I was dreaming about a system where the OS and runtimes automatically track what is used and how often / for how much CPU cycles maybe?

And then everybody could dedicate a certain budget for example each month, which then would automatically distributed amongst all apps, packages and linked libraries, from the kernel functions at the bottom, through whichever libc‘s etc are used, up the packages layer, Webservers and/or gui stack etc.

But of course that’d still leave lots of open questions:

a) people could try to habe the system by using up more resources than needed for example.

b) what’s the „value“ of a piece of code run? Who decides what is how valuable?! Maybe someone implemented something really clever, really important, but it doesn’t actually use a lot of resources… other glue code could run a lot but not be especially Hard to implement.

So I think this one is a tough one to do correctly, but Id like to see something in this direction getting traction.

I think the major issue is gonna be to get real inertia going & get people to allocate appropriate funds.

This reminds me of the brave browser and distributing funds along the news sources you actually consume.
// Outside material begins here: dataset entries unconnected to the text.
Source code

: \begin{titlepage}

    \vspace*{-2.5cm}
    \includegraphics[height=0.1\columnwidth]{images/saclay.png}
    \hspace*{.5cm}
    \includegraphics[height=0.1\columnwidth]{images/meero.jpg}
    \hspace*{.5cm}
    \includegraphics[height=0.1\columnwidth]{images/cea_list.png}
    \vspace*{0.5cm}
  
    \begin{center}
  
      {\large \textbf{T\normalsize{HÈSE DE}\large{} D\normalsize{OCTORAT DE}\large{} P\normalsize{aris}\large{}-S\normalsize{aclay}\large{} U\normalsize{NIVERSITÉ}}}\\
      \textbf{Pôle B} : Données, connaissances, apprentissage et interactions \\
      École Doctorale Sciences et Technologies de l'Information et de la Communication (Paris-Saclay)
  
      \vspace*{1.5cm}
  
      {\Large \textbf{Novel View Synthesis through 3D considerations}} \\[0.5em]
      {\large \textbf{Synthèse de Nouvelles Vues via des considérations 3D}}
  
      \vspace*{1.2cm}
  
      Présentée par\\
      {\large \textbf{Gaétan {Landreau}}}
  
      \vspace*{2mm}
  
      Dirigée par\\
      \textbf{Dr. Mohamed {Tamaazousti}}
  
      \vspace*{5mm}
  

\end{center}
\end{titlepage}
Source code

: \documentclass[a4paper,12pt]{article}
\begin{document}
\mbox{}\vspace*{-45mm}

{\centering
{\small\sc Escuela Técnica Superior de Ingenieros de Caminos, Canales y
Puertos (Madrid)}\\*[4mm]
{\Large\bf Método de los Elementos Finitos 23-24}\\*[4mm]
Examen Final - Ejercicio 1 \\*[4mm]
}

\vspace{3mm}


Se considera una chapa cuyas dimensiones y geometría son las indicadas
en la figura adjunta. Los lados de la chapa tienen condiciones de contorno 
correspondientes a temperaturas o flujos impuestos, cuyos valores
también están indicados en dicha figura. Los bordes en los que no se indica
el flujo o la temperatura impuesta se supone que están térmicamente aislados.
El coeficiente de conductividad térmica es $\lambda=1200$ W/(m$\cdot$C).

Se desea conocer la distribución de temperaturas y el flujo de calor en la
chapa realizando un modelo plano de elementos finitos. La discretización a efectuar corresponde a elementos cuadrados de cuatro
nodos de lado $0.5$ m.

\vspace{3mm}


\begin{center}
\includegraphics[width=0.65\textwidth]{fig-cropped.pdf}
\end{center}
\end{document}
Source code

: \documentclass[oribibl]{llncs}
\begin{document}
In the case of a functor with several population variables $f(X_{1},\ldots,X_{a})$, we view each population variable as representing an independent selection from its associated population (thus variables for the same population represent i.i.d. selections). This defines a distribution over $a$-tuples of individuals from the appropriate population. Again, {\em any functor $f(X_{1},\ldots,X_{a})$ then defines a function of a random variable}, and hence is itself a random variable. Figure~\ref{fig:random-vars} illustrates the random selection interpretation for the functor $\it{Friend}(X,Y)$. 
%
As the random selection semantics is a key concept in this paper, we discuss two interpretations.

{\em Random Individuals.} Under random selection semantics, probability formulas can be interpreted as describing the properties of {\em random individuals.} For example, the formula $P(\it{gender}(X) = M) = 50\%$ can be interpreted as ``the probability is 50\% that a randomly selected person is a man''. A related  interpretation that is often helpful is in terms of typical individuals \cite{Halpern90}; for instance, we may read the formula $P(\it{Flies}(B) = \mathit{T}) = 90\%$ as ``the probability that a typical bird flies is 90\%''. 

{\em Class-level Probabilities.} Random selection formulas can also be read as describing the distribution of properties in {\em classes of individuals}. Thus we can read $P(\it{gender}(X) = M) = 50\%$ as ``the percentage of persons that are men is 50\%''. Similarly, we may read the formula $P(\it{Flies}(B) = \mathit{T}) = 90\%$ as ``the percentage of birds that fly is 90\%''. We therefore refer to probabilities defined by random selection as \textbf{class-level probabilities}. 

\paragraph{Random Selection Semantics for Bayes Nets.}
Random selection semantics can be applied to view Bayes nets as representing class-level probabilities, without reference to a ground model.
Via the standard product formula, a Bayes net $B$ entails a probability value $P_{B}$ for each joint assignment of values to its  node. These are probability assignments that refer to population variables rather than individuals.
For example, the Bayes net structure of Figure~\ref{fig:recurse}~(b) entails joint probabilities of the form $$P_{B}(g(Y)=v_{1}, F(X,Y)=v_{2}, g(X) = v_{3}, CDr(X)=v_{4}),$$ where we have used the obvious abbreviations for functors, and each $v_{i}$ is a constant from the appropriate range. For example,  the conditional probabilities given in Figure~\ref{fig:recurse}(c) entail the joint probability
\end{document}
I really think this could be amazing, even for society as a whole, with people finally being paid for good work they are putting in and not only the ones who are good at marketing & triggering the masses.

But it seems to be a real hard problem to solve in a good way.

1 comments

I like the idea but feels like this would reduce incentives to write an efficient software. Bloated runtime like Electron would earn more dividends and more hates.